-- Recorded information follows --

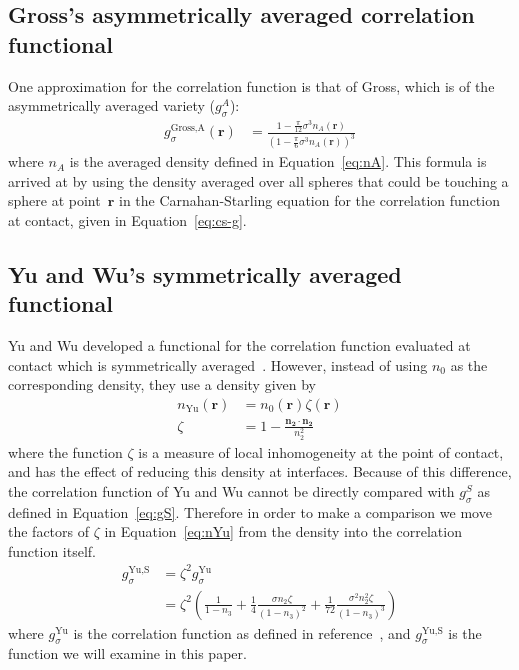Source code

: \documentclass[letterpaper,twocolumn,amsmath,amssymb,pre]{revtex4-1}
\newcommand{\rr}{\textbf{r}}
\begin{document}
\subsection{Gross's asymmetrically averaged correlation functional}\label{sec:gross}
One approximation for the correlation function is that of
Gross\cite{gross2009density}, which is of the asymmetrically averaged
variety ($g_\sigma^A$):
\begin{align}
  g_\sigma^\text{Gross,A}(\rr) &= \frac{1 - \frac{\pi}{12}\sigma^3n_A(\rr)}{\left(1 -
    \frac{\pi}{6}\sigma^3n_A(\rr)\right)^3}
\end{align}
where $n_A$ is the averaged density defined in Equation~\ref{eq:nA}.
This formula is arrived at by using the density averaged over all
spheres that could be touching a sphere at point~$\rr$ in the
Carnahan-Starling equation for the correlation function at contact,
given in Equation~\ref{eq:cs-g}.

\subsection{Yu and Wu's symmetrically averaged functional}\label{sec:yuwu}

Yu and Wu developed a functional for the correlation function
evaluated at contact which is symmetrically
averaged~\cite{yu2002fmt-dft-inhomogeneous-associating}.  However,
instead of using $n_0$ as the corresponding density, they use a
density given by
\begin{align}
  n_\text{Yu}(\rr) &= n_0(\rr) \zeta(\rr) \label{eq:nYu} \\
  \zeta &= 1 - \frac{\mathbf{n_2}\cdot\mathbf{n_2}}{n_2^2} \label{eq:zeta}
\end{align}
where the function $\zeta$ is a measure of local inhomogeneity at the
point of contact, and has the effect of reducing this density at
interfaces.  Because of this difference, the correlation function of
Yu and Wu cannot be directly compared with $g_\sigma^S$ as defined in
Equation~\ref{eq:gS}.  Therefore in order to make a comparison we move
the factors of $\zeta$ in Equation~\ref{eq:nYu} from the density into
the correlation function itself.
\begin{align}
  g_\sigma^\text{Yu,S} &= \zeta^2 g_\sigma^\text{Yu} \\
   &= \zeta^2\left(\frac{1}{1-n_3}
    + \frac14 \frac{\sigma n_2\zeta}{(1-n_3)^2}
    + \frac1{72} \frac{\sigma^2 n_2^2 \zeta}{(1-n_3)^3}\right)
\end{align}
where $g_\sigma^\text{Yu}$ is the correlation function as defined in
reference~\cite{yu2002fmt-dft-inhomogeneous-associating}, and
$g_\sigma^\text{Yu,S}$ is the function we will examine in this paper.
\end{document}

-- Recorded information concluded --

*Problem description*. Go through the entries and return each line where the word "functional" appears.

*Task answer*.
\subsection{Gross's asymmetrically averaged correlation functional}\label{sec:gross}
\subsection{Yu and Wu's symmetrically averaged functional}\label{sec:yuwu}
Yu and Wu developed a functional for the correlation function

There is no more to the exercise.